The quality of the gifts given by the Magi reflected the importance that they saw in this newly born infant laying in swaddling clothes in the stable of an inn. I suspect that having pagan wise men celebrate the birth of Jesus with expensive gifts was propaganda to have gentiles believe that Jesus was a very important person. If sorcerers from Persia thought he was that important, so should the gentiles.
Gift giving is more involved than just buying someone a gift. Typically, the first consideration is budget. This Christmas, each Australian is expected to spend on average just under $900 on gifts. The ‘who you buy for’ and the ‘what you buy’ obviously reflects the people that are most important to you. Those you value most. Even in the telling of the first Christmas gift-giving, the value of the gifts brought by the Magi (gold, frankincense and myrrh) reflected how important Jesus was to them. Think about how much you have spent on presents this Christmas. Whose presents did you spend the most money on? Why did you make those people a priority?
In most cases these people meet a key need. It may be that they provide security. It could be they help us to have a sense of worth or belonging, helping us to feel loved and loveable. That need generally arises from a personal narrative that emerged through our formative years. For most, it’s a narrative of scarcity of one form or another, that informs all the choices we make even into adulthood. That need informs what we desire, which in turn determines what we value. What we value dictates how we spend our resources (time and money), which includes Christmas.
This is in contrast to someone who has become both aware of and free of their narrative. Through expanded awareness, these people desire and value things that are no longer encumbered by their past. Through being more aware and therefor more mindful, their values arise from inner stillness, which typically manifests as empathy, compassion and benevolence. When we are informed by our narrative, our past, much of our focus is egocentric. When we are able to be present we can see what is happening around us, leading to opportunities to serve. Some people serve from their ego too, but it generally results in exhaustion. Aligning with sustainable values will see you “love your neighbour, as yourself”.

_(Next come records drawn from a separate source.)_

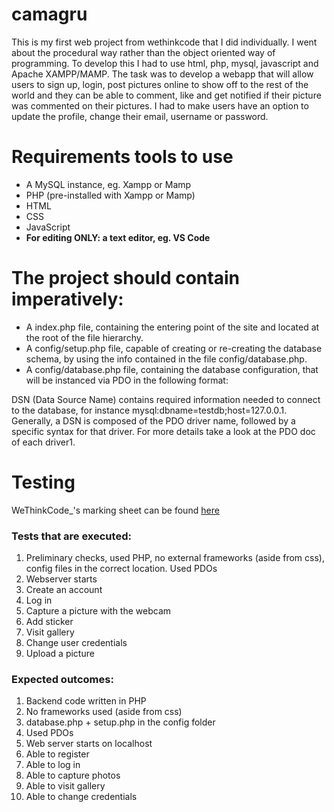 # camagru
This is my first web project from wethinkcode that I did individually. I went about the procedural way rather than the object oriented way of programming. To develop this I had to use html, php, mysql, javascript and Apache XAMPP/MAMP. The task was to develop a webapp that will allow users to sign up, login, post pictures online to show off to the rest of the world and they can be able to comment, like and get notified if their picture was commented on their pictures. I had to make users have an option to update the profile, change their email, username or password.
# Requirements tools to use
* A MySQL instance, eg. Xampp or Mamp
* PHP (pre-installed with Xampp or Mamp)
* HTML
* CSS
* JavaScript
* __For editing ONLY: a text editor, eg. VS Code__

# The project should contain imperatively:

* A index.php file, containing the entering point of the site and located at the root of the file hierarchy.
* A config/setup.php file, capable of creating or re-creating the database schema, by using the info contained in the file config/database.php.
* A config/database.php file, containing the database configuration, that will be instanced via PDO in the following format:

DSN (Data Source Name) contains required information needed to connect to the database, for instance mysql:dbname=testdb;host=127.0.0.1. Generally, a DSN is composed of the PDO driver name, followed by a specific syntax for that driver. For more details take a look at the PDO doc of each driver1.

# Testing
WeThinkCode_'s marking sheet can be found [here](https://trello-attachments.s3.amazonaws.com/5b838d66f253fc021a40201e/5b838d66f253fc021a402050/e5a609badea18ede3def82f4043c96e6/camagru.markingsheet.pdf)

### Tests that are executed:
1. Preliminary checks, used PHP, no external frameworks (aside from css), config files in the correct location. Used PDOs
2. Webserver starts
3. Create an account
4. Log in
5. Capture a picture with the webcam
6. Add sticker
7. Visit gallery
8. Change user credentials
9. Upload a picture

### Expected outcomes:
1. Backend code written in PHP
2. No frameworks used (aside from css)
3. database.php + setup.php in the config folder
4. Used PDOs
5. Web server starts on localhost
6. Able to register
7. Able to log in
8. Able to capture photos
9. Able to visit gallery
10. Able to change credentials
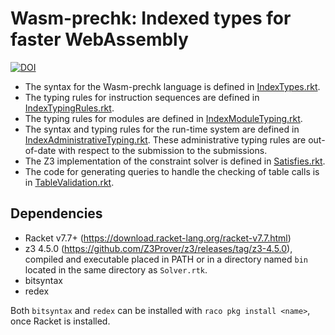 # Wasm-prechk: Indexed types for faster WebAssembly

[![DOI](https://zenodo.org/badge/224305190.svg)](https://zenodo.org/badge/latestdoi/224305190)



- The syntax for the Wasm-prechk language is defined in [IndexTypes.rkt](IndexTypes.rkt).
- The typing rules for instruction sequences are defined in [IndexTypingRules.rkt](IndexTypingRules.rkt).
- The typing rules for modules are defined in [IndexModuleTyping.rkt](IndexModuleTyping.rkt).
- The syntax and typing rules for the run-time system are defined in [IndexAdministrativeTyping.rkt](IndexAdministrativeTyping.rkt).
  These administrative typing rules are out-of-date with respect to the submission to the submissions.
- The Z3 implementation of the constraint solver is defined in [Satisfies.rkt](Satisfies.rkt).
- The code for generating queries to handle the checking of table calls is in [TableValidation.rkt](TableValidation.rkt).

## Dependencies

* Racket v7.7+ (https://download.racket-lang.org/racket-v7.7.html)
* z3 4.5.0 (https://github.com/Z3Prover/z3/releases/tag/z3-4.5.0), compiled and
  executable placed in PATH or in a directory named `bin` located in the same
  directory as `Solver.rtk`.
* bitsyntax
* redex

Both `bitsyntax` and `redex` can be installed with `raco pkg install <name>`, once Racket is installed.
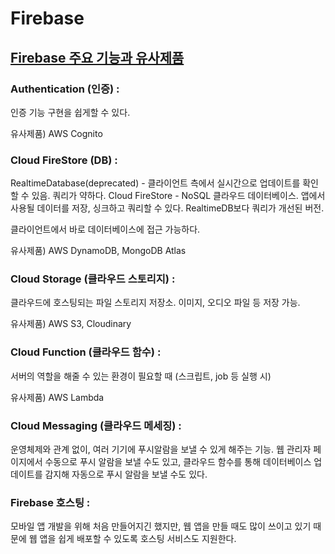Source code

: # Firebase

## [Firebase 주요 기능과 유사제품](https://mingeesuh.tistory.com/entry/Firebase-%ED%8C%8C%EC%9D%B4%EC%96%B4%EB%B2%A0%EC%9D%B4%EC%8A%A4%EB%9E%80-%EC%A3%BC%EC%9A%94-%EA%B8%B0%EB%8A%A5%EB%93%A4%EA%B3%BC-%EC%9C%A0%EC%82%AC-%EC%A0%9C%ED%92%88%EB%93%A4)

### Authentication (인증) :

인증 기능 구현을 쉽게할 수 있다.

유사제품) AWS Cognito

### Cloud FireStore (DB) :

RealtimeDatabase(deprecated) - 클라이언트 측에서 실시간으로 업데이트를 확인할 수 있음. 쿼리가 약하다.
Cloud FireStore - NoSQL 클라우드 데이터베이스. 앱에서 사용될 데이터를 저장, 싱크하고 쿼리할 수 있다. RealtimeDB보다 쿼리가 개선된 버전.

클라이언트에서 바로 데이터베이스에 접근 가능하다.

유사제품) AWS DynamoDB, MongoDB Atlas

### Cloud Storage (클라우드 스토리지) :

클라우드에 호스팅되는 파일 스토리지 저장소. 이미지, 오디오 파일 등 저장 가능.

유사제품) AWS S3, Cloudinary

### Cloud Function (클라우드 함수) :

서버의 역할을 해줄 수 있는 환경이 필요할 때 (스크립트, job 등 실행 시)

유사제품) AWS Lambda

### Cloud Messaging (클라우드 메세징) :

운영체제와 관계 없이, 여러 기기에 푸시알람을 보낼 수 있게 해주는 기능.
웹 관리자 페이지에서 수동으로 푸시 알람을 보낼 수도 있고,
클라우드 함수를 통해 데이터베이스 업데이트를 감지해 자동으로 푸시 알람을 보낼 수도 있다.

### Firebase 호스팅 :

모바일 앱 개발을 위해 처음 만들어지긴 했지만, 웹 앱을 만들 때도 많이 쓰이고 있기 때문에
웹 앱을 쉽게 배포할 수 있도록 호스팅 서비스도 지원한다.
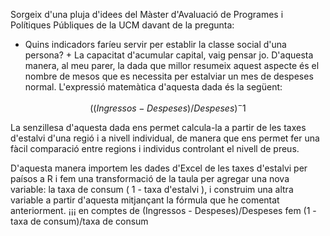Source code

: Sorgeix d'una pluja d'idees del Màster d'Avaluació de Programes i Polítiques Públiques de la UCM davant de la pregunta:
- Quins indicadors faríeu servir per establir la classe social d'una persona? + La capacitat d'acumular capital, vaig pensar jo.
D'aquesta manera, al meu parer, la dada que millor resumeix aquest aspecte és el nombre de mesos que es necessita per estalviar un mes de despeses normal.
L'expressió matemàtica d'aquesta dada és la següent:

$$((Ingressos - Despeses)/Despeses)^-1$$

La senzillesa d'aquesta dada ens permet calcula-la a partir de les taxes d'estalvi d'una regió i a nivell individual, de manera que ens permet fer una fàcil comparació entre regions i
individus controlant el nivell de preus.

D'aquesta manera importem les dades d'Excel de les taxes d'estalvi per paísos a R i fem una transformació de la taula per agregar una nova variable: la taxa de consum ( 1 - taxa d'estalvi ), i construim una altra variable a partir d'aquesta mitjançant la fórmula que he comentat anteriorment. ¡¡¡ en comptes de (Ingressos - Despeses)/Despeses fem (1 - taxa de consum)/taxa de consum
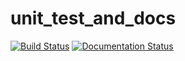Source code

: # unit_test_and_docs

[![Build Status](https://travis-ci.org/github/francesco-vaselli/smart_square.svg?branch=master)](https://travis-ci.org/github/francesco-vaselli/smart_square)
[![Documentation Status](https://readthedocs.org/projects/smart-square-francesco-vaselli/badge/?version=latest)](https://smart-square-francesco-vaselli.readthedocs.io/en/latest/?badge=latest)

It’s almost ironic that the sustainable values that free us from the needs of our narrative, are the main themes of Christmas. Peace and joy are foundational to almost every Christmas carol. Yet in spite of the warm fuzzy feeling they evoke, by Boxing Day, ‘Joy to the World’ and ‘Peace on Earth’ are discarded along with the wrappings. When the desire for peace and joy replace the desires that emerge from your narrative, the consciousness of Christ is born in you. In this, Christmas holds a new personal meaning. Empathy and compassion naturally emerge, as does benevolence. The need for those things that bring relief to our fears and suffering are replaced by the desire to serve as a peacemaker, promoting mercy, and being charitable both spiritually and physically.
In this consciousness, the gift of giving happens all year long. In this consciousness, Christmas is a time to celebrate the birth of Christ (consciousness) within you. It’s a time be grateful for being free of the limiting effects of your narrative and to acknowledge the peace and joy you experience all year long. I wish this for us all.
Merry Christmas from me and from all of us at EAP, and may your New Year be filled with peace and joy.